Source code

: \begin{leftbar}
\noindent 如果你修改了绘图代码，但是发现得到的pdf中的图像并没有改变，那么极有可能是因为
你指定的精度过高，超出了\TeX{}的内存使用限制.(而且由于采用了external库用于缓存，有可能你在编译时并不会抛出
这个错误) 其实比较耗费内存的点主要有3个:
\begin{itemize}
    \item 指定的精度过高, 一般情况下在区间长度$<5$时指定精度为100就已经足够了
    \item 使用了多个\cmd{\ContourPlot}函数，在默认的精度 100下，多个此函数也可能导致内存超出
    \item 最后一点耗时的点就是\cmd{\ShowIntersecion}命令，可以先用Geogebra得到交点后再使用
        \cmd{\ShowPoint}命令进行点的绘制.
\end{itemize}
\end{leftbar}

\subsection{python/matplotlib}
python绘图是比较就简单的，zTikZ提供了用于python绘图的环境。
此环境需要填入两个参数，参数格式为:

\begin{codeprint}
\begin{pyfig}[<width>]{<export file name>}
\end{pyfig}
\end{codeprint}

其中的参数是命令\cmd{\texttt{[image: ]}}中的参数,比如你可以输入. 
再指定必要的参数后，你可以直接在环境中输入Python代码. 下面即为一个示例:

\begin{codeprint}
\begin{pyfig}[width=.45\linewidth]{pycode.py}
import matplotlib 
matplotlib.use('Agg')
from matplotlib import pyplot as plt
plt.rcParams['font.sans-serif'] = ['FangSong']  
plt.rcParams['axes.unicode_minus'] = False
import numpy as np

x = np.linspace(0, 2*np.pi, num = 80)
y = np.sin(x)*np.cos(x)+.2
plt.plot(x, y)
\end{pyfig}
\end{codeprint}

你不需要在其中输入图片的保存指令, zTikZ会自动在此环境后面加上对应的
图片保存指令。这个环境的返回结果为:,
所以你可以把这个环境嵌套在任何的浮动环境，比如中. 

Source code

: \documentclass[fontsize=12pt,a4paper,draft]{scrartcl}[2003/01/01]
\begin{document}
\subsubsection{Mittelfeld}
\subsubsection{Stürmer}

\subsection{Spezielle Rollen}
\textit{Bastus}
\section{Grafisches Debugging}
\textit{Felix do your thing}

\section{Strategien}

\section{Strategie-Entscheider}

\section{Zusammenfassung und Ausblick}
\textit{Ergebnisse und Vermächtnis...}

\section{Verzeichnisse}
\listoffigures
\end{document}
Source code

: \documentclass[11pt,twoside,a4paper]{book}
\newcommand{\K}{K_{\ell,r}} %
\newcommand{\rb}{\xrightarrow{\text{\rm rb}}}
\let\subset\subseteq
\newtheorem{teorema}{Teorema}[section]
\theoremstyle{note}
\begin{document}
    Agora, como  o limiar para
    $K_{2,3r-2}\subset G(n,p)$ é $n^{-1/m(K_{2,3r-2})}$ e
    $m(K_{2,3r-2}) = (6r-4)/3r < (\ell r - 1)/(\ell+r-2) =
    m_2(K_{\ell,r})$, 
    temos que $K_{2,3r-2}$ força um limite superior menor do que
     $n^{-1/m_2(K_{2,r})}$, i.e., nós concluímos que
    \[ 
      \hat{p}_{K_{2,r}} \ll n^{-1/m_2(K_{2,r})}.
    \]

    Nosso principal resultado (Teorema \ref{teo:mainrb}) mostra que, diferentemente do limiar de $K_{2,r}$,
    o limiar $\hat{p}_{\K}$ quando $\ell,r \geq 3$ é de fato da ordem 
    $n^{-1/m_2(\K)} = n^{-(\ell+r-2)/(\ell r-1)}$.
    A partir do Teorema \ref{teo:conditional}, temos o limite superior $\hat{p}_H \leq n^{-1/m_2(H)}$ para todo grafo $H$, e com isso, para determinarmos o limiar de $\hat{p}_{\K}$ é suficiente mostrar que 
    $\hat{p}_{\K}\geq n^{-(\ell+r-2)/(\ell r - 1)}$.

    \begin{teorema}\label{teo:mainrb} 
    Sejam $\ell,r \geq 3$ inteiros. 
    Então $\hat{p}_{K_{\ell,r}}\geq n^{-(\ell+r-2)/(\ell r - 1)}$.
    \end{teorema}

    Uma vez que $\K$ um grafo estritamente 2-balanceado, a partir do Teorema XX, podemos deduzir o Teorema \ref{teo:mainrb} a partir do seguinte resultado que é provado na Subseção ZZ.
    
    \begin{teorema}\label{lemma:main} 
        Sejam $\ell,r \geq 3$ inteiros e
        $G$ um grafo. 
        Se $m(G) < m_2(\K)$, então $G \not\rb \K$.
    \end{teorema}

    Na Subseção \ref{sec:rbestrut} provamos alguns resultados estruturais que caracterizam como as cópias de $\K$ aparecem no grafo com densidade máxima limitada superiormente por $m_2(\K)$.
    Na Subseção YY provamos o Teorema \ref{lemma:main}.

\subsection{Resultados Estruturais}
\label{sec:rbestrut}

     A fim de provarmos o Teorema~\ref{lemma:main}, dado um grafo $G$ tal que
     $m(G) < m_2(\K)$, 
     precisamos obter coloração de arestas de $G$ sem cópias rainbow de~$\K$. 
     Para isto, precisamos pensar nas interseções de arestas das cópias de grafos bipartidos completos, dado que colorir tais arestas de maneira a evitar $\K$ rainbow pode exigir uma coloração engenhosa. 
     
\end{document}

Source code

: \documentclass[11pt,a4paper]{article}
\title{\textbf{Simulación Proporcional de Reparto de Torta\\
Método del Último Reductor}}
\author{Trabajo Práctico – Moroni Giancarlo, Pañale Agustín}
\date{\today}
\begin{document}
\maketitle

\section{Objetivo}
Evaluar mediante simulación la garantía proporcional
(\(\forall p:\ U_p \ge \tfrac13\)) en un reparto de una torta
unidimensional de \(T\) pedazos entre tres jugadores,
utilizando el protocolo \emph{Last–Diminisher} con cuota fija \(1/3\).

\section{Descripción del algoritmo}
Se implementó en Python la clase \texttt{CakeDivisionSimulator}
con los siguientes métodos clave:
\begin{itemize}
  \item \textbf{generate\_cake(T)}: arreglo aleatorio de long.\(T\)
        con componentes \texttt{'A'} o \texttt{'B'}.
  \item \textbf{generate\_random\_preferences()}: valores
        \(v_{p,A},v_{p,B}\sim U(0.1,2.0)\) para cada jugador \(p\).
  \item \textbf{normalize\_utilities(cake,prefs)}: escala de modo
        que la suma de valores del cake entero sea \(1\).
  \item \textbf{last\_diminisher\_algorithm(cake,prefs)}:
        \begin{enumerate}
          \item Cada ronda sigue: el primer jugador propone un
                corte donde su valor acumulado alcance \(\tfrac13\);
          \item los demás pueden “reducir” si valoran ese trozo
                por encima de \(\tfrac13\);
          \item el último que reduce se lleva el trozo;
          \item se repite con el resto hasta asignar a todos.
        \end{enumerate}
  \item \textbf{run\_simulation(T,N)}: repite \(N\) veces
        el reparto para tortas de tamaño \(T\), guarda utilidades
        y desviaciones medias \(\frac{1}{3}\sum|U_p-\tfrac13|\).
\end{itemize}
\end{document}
__________
* [WORK REQUEST] Return the full listing exactly as written.

* [RESULT]
Source code

: \begin{leftbar}
\noindent 如果你修改了绘图代码，但是发现得到的pdf中的图像并没有改变，那么极有可能是因为
你指定的精度过高，超出了\TeX{}的内存使用限制.(而且由于采用了external库用于缓存，有可能你在编译时并不会抛出
这个错误) 其实比较耗费内存的点主要有3个:
\begin{itemize}
    \item 指定的精度过高, 一般情况下在区间长度$<5$时指定精度为100就已经足够了
    \item 使用了多个\cmd{\ContourPlot}函数，在默认的精度 100下，多个此函数也可能导致内存超出
    \item 最后一点耗时的点就是\cmd{\ShowIntersecion}命令，可以先用Geogebra得到交点后再使用
        \cmd{\ShowPoint}命令进行点的绘制.
\end{itemize}
\end{leftbar}

\subsection{python/matplotlib}
python绘图是比较就简单的，zTikZ提供了用于python绘图的环境。
此环境需要填入两个参数，参数格式为:

\begin{codeprint}
\begin{pyfig}[<width>]{<export file name>}
\end{pyfig}
\end{codeprint}

其中的参数是命令\cmd{\texttt{[image: ]}}中的参数,比如你可以输入. 
再指定必要的参数后，你可以直接在环境中输入Python代码. 下面即为一个示例:

\begin{codeprint}
\begin{pyfig}[width=.45\linewidth]{pycode.py}
import matplotlib 
matplotlib.use('Agg')
from matplotlib import pyplot as plt
plt.rcParams['font.sans-serif'] = ['FangSong']  
plt.rcParams['axes.unicode_minus'] = False
import numpy as np

x = np.linspace(0, 2*np.pi, num = 80)
y = np.sin(x)*np.cos(x)+.2
plt.plot(x, y)
\end{pyfig}
\end{codeprint}

你不需要在其中输入图片的保存指令, zTikZ会自动在此环境后面加上对应的
图片保存指令。这个环境的返回结果为:,
所以你可以把这个环境嵌套在任何的浮动环境，比如中. 

Source code

: \documentclass[fontsize=12pt,a4paper,draft]{scrartcl}[2003/01/01]
\begin{document}
\subsubsection{Mittelfeld}
\subsubsection{Stürmer}

\subsection{Spezielle Rollen}
\textit{Bastus}
\section{Grafisches Debugging}
\textit{Felix do your thing}

\section{Strategien}

\section{Strategie-Entscheider}

\section{Zusammenfassung und Ausblick}
\textit{Ergebnisse und Vermächtnis...}

\section{Verzeichnisse}
\listoffigures
\end{document}
Source code

: \documentclass[11pt,twoside,a4paper]{book}
\newcommand{\K}{K_{\ell,r}} %
\newcommand{\rb}{\xrightarrow{\text{\rm rb}}}
\let\subset\subseteq
\newtheorem{teorema}{Teorema}[section]
\theoremstyle{note}
\begin{document}
    Agora, como  o limiar para
    $K_{2,3r-2}\subset G(n,p)$ é $n^{-1/m(K_{2,3r-2})}$ e
    $m(K_{2,3r-2}) = (6r-4)/3r < (\ell r - 1)/(\ell+r-2) =
    m_2(K_{\ell,r})$, 
    temos que $K_{2,3r-2}$ força um limite superior menor do que
     $n^{-1/m_2(K_{2,r})}$, i.e., nós concluímos que
    \[ 
      \hat{p}_{K_{2,r}} \ll n^{-1/m_2(K_{2,r})}.
    \]

    Nosso principal resultado (Teorema \ref{teo:mainrb}) mostra que, diferentemente do limiar de $K_{2,r}$,
    o limiar $\hat{p}_{\K}$ quando $\ell,r \geq 3$ é de fato da ordem 
    $n^{-1/m_2(\K)} = n^{-(\ell+r-2)/(\ell r-1)}$.
    A partir do Teorema \ref{teo:conditional}, temos o limite superior $\hat{p}_H \leq n^{-1/m_2(H)}$ para todo grafo $H$, e com isso, para determinarmos o limiar de $\hat{p}_{\K}$ é suficiente mostrar que 
    $\hat{p}_{\K}\geq n^{-(\ell+r-2)/(\ell r - 1)}$.

    \begin{teorema}\label{teo:mainrb} 
    Sejam $\ell,r \geq 3$ inteiros. 
    Então $\hat{p}_{K_{\ell,r}}\geq n^{-(\ell+r-2)/(\ell r - 1)}$.
    \end{teorema}

    Uma vez que $\K$ um grafo estritamente 2-balanceado, a partir do Teorema XX, podemos deduzir o Teorema \ref{teo:mainrb} a partir do seguinte resultado que é provado na Subseção ZZ.
    
    \begin{teorema}\label{lemma:main} 
        Sejam $\ell,r \geq 3$ inteiros e
        $G$ um grafo. 
        Se $m(G) < m_2(\K)$, então $G \not\rb \K$.
    \end{teorema}

    Na Subseção \ref{sec:rbestrut} provamos alguns resultados estruturais que caracterizam como as cópias de $\K$ aparecem no grafo com densidade máxima limitada superiormente por $m_2(\K)$.
    Na Subseção YY provamos o Teorema \ref{lemma:main}.

\subsection{Resultados Estruturais}
\label{sec:rbestrut}

     A fim de provarmos o Teorema~\ref{lemma:main}, dado um grafo $G$ tal que
     $m(G) < m_2(\K)$, 
     precisamos obter coloração de arestas de $G$ sem cópias rainbow de~$\K$. 
     Para isto, precisamos pensar nas interseções de arestas das cópias de grafos bipartidos completos, dado que colorir tais arestas de maneira a evitar $\K$ rainbow pode exigir uma coloração engenhosa. 
     
\end{document}

Source code

: \documentclass[11pt,a4paper]{article}
\title{\textbf{Simulación Proporcional de Reparto de Torta\\
Método del Último Reductor}}
\author{Trabajo Práctico – Moroni Giancarlo, Pañale Agustín}
\date{\today}
\begin{document}
\maketitle

\section{Objetivo}
Evaluar mediante simulación la garantía proporcional
(\(\forall p:\ U_p \ge \tfrac13\)) en un reparto de una torta
unidimensional de \(T\) pedazos entre tres jugadores,
utilizando el protocolo \emph{Last–Diminisher} con cuota fija \(1/3\).

\section{Descripción del algoritmo}
Se implementó en Python la clase \texttt{CakeDivisionSimulator}
con los siguientes métodos clave:
\begin{itemize}
  \item \textbf{generate\_cake(T)}: arreglo aleatorio de long.\(T\)
        con componentes \texttt{'A'} o \texttt{'B'}.
  \item \textbf{generate\_random\_preferences()}: valores
        \(v_{p,A},v_{p,B}\sim U(0.1,2.0)\) para cada jugador \(p\).
  \item \textbf{normalize\_utilities(cake,prefs)}: escala de modo
        que la suma de valores del cake entero sea \(1\).
  \item \textbf{last\_diminisher\_algorithm(cake,prefs)}:
        \begin{enumerate}
          \item Cada ronda sigue: el primer jugador propone un
                corte donde su valor acumulado alcance \(\tfrac13\);
          \item los demás pueden “reducir” si valoran ese trozo
                por encima de \(\tfrac13\);
          \item el último que reduce se lleva el trozo;
          \item se repite con el resto hasta asignar a todos.
        \end{enumerate}
  \item \textbf{run\_simulation(T,N)}: repite \(N\) veces
        el reparto para tortas de tamaño \(T\), guarda utilidades
        y desviaciones medias \(\frac{1}{3}\sum|U_p-\tfrac13|\).
\end{itemize}
\end{document}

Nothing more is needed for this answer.